Is mankind really the be-all and end-all of creation? Bonn's Bundeskunsthalle museum tackles the question in a new exhibition, telling a tale of 100,000 years of evolution from stone tools to PlayStations.

https://p.dw.com/p/2TBoq
fossil of playstation controller
Image: C. Locke

A new exhibition at Bonn's Bundeskunsthalle museum, on show until March 26, is based on the best-seller "Sapiens: A Brief History of Humankind" by Israeli historian Yuval Noah Harari.
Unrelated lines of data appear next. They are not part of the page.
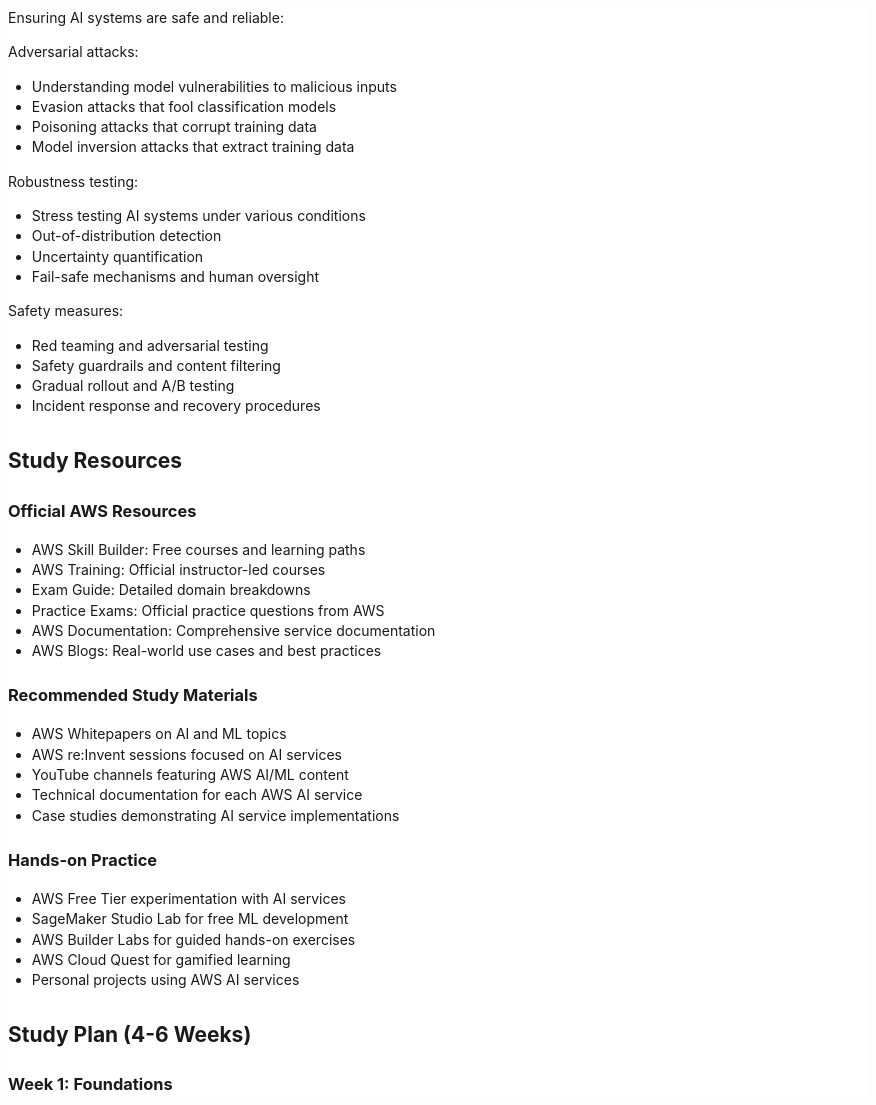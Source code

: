 Ensuring AI systems are safe and reliable:

Adversarial attacks:

- Understanding model vulnerabilities to malicious inputs
- Evasion attacks that fool classification models
- Poisoning attacks that corrupt training data
- Model inversion attacks that extract training data

Robustness testing:

- Stress testing AI systems under various conditions
- Out-of-distribution detection
- Uncertainty quantification
- Fail-safe mechanisms and human oversight

Safety measures:

- Red teaming and adversarial testing
- Safety guardrails and content filtering
- Gradual rollout and A/B testing
- Incident response and recovery procedures

## Study Resources

### Official AWS Resources

- AWS Skill Builder: Free courses and learning paths
- AWS Training: Official instructor-led courses
- Exam Guide: Detailed domain breakdowns
- Practice Exams: Official practice questions from AWS
- AWS Documentation: Comprehensive service documentation
- AWS Blogs: Real-world use cases and best practices

### Recommended Study Materials

- AWS Whitepapers on AI and ML topics
- AWS re:Invent sessions focused on AI services
- YouTube channels featuring AWS AI/ML content
- Technical documentation for each AWS AI service
- Case studies demonstrating AI service implementations

### Hands-on Practice

- AWS Free Tier experimentation with AI services
- SageMaker Studio Lab for free ML development
- AWS Builder Labs for guided hands-on exercises
- AWS Cloud Quest for gamified learning
- Personal projects using AWS AI services

## Study Plan (4-6 Weeks)

### Week 1: Foundations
Harari tries the impossible, taking a look at what's been happening on our planet since the Big Bang 13.5 million years ago. A tour through the Bonn exhibition starts with the creation of the universe, as imagined by artists. Another room shows a sunset, or is it a sunrise? Video artist Paul Pfeiffer has merged day and night and raises a central question: what is real, what is illusion?

Supremacy by fire

The exhibition takes visitors though the millennia in three chapters. In all three, survival and extinction are inextricably linked as both the advantages and disadvantages of evolution become clear.

The cognitive revolution sets out with communication - and fire as a major turning point. The oldest hearth is 1.5 million years old and was found in East Africa.

At the start of the next chapter, the agricultural revolution, Homo sapiens has already successfully wiped out big mammals. A stuffed polar bear on a wooden transport box - a sculpture by American artist Mark Dion - symbolizes mankind's destructive zeal.

Hand ax, stone tools, a Gutenberg bible and models of houses encourage visitors to ponder. Where do I come from, where am I headed? Who survives, who vanishes?

Prehistoric artifacts, contemporary art

Chapter three: the scientific revolution and the present. A video wall shows atomic bomb testing in the Bikini Atoll in stark black and white.

Adorning the walls are Harari quotes lamenting the loss of "authentic cultures," professing that "money is the only thing in the world everyone trusts."

Many of the key exhibits are on loan from the Israel Museum in Jerusalem, which developed the exhibition to mark its 50th anniversary in 2015.